Saana-Maria Sinisalo

Personal information
- Born: 29 January 1971 (age 55) Åland, Finland

Sport
- Sport: Para archery
- Disability: Ehlers-Danlos syndrome

Medal record
Representing Aland
Island Games
| Gold medal – first place | 2011 Isle of Wight | Recurve individual |
| Gold medal – first place | 2011 Isle of Wight | Recurve individual head-to-head |
| Gold medal – first place | 2017 Gotland | Recurve knockout |
| Silver medal – second place | 2017 Gotland | Recurve team |
| Bronze medal – third place | 2011 Isle of Wight | Recurve team |
| Bronze medal – third place | 2011 Isle of Wight | Recurve team head-to-head |
| Bronze medal – third place | 2015 Jersey | Recurve individual |
| Bronze medal – third place | 2015 Jersey | Recurve individual head-to-head |
| Bronze medal – third place | 2015 Jersey | Recurve team |
| Bronze medal – third place | 2017 Gotland | Recurve individual |

= Saana-Maria Sinisalo =

Finnish Paralympic archer

Saana-Maria Katarina Sinisalo (born 29 January 1971) is a Finnish Paralympic archer who competes in international archery competitions. She has competed at the 2012 Summer Paralympics and has also competed at the Island Games.

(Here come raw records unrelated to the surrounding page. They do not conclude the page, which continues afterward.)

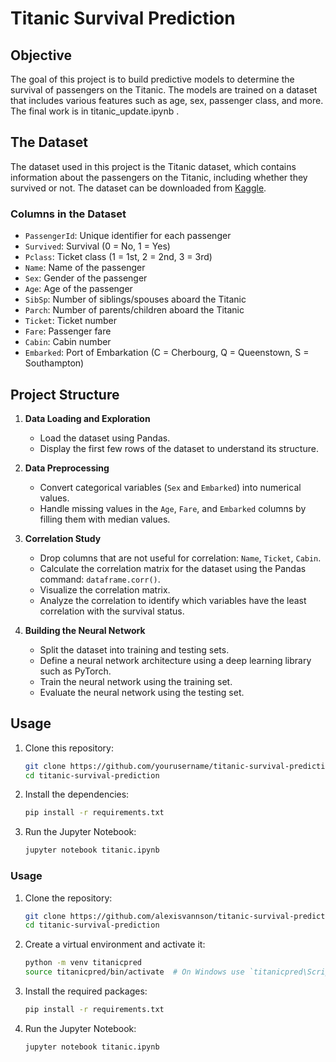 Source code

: # Titanic Survival Prediction

## Objective
The goal of this project is to build predictive models to determine the survival of passengers on the Titanic. The models are trained on a dataset that includes various features such as age, sex, passenger class, and more. The final work is in titanic_update.ipynb .

## The Dataset
The dataset used in this project is the Titanic dataset, which contains information about the passengers on the Titanic, including whether they survived or not. The dataset can be downloaded from [Kaggle](https://www.kaggle.com/c/titanic/data).

### Columns in the Dataset
- `PassengerId`: Unique identifier for each passenger
- `Survived`: Survival (0 = No, 1 = Yes)
- `Pclass`: Ticket class (1 = 1st, 2 = 2nd, 3 = 3rd)
- `Name`: Name of the passenger
- `Sex`: Gender of the passenger
- `Age`: Age of the passenger
- `SibSp`: Number of siblings/spouses aboard the Titanic
- `Parch`: Number of parents/children aboard the Titanic
- `Ticket`: Ticket number
- `Fare`: Passenger fare
- `Cabin`: Cabin number
- `Embarked`: Port of Embarkation (C = Cherbourg, Q = Queenstown, S = Southampton)

## Project Structure
1. **Data Loading and Exploration**
   - Load the dataset using Pandas.
   - Display the first few rows of the dataset to understand its structure.

2. **Data Preprocessing**
   - Convert categorical variables (`Sex` and `Embarked`) into numerical values.
   - Handle missing values in the `Age`, `Fare`, and `Embarked` columns by filling them with median values.

3. **Correlation Study**
   - Drop columns that are not useful for correlation: `Name`, `Ticket`, `Cabin`.
   - Calculate the correlation matrix for the dataset using the Pandas command: `dataframe.corr()`.
   - Visualize the correlation matrix.
   - Analyze the correlation to identify which variables have the least correlation with the survival status.

4. **Building the Neural Network**
   - Split the dataset into training and testing sets.
   - Define a neural network architecture using a deep learning library such as PyTorch.
   - Train the neural network using the training set.
   - Evaluate the neural network using the testing set.

## Usage
1. Clone this repository:
    ```bash
    git clone https://github.com/yourusername/titanic-survival-prediction.git
    cd titanic-survival-prediction
    ```
2. Install the dependencies:
    ```bash
    pip install -r requirements.txt
    ```
3. Run the Jupyter Notebook:
    ```bash
    jupyter notebook titanic.ipynb
    ```

### Usage

1. Clone the repository:
    ```sh
    git clone https://github.com/alexisvannson/titanic-survival-prediction.git
    cd titanic-survival-prediction
    ```

2. Create a virtual environment and activate it:
    ```sh
    python -m venv titanicpred
    source titanicpred/bin/activate  # On Windows use `titanicpred\Scripts\activate`
    ```

3. Install the required packages:
    ```sh
    pip install -r requirements.txt
    ```
4. Run the Jupyter Notebook:
    ```bash
    jupyter notebook titanic.ipynb
    ```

In 2012, Sinisalo was the first sportswoman in para-sports to be featured on Finnish stamps as part of the 2012 Disability Sports stamp series which also featured other Paralympians, including blind judoka Jani Kallunki and Finnish wheelchair racer Leo-Pekka Tähti. She was the first woman to feature on Finnish stamps since 1994 when female skiers Marja-Liisa Kirvesniemi and Marjo Matikainen's joint stamp was issued. Since then, there has been no other para sportspeople featured on Finnish stamps.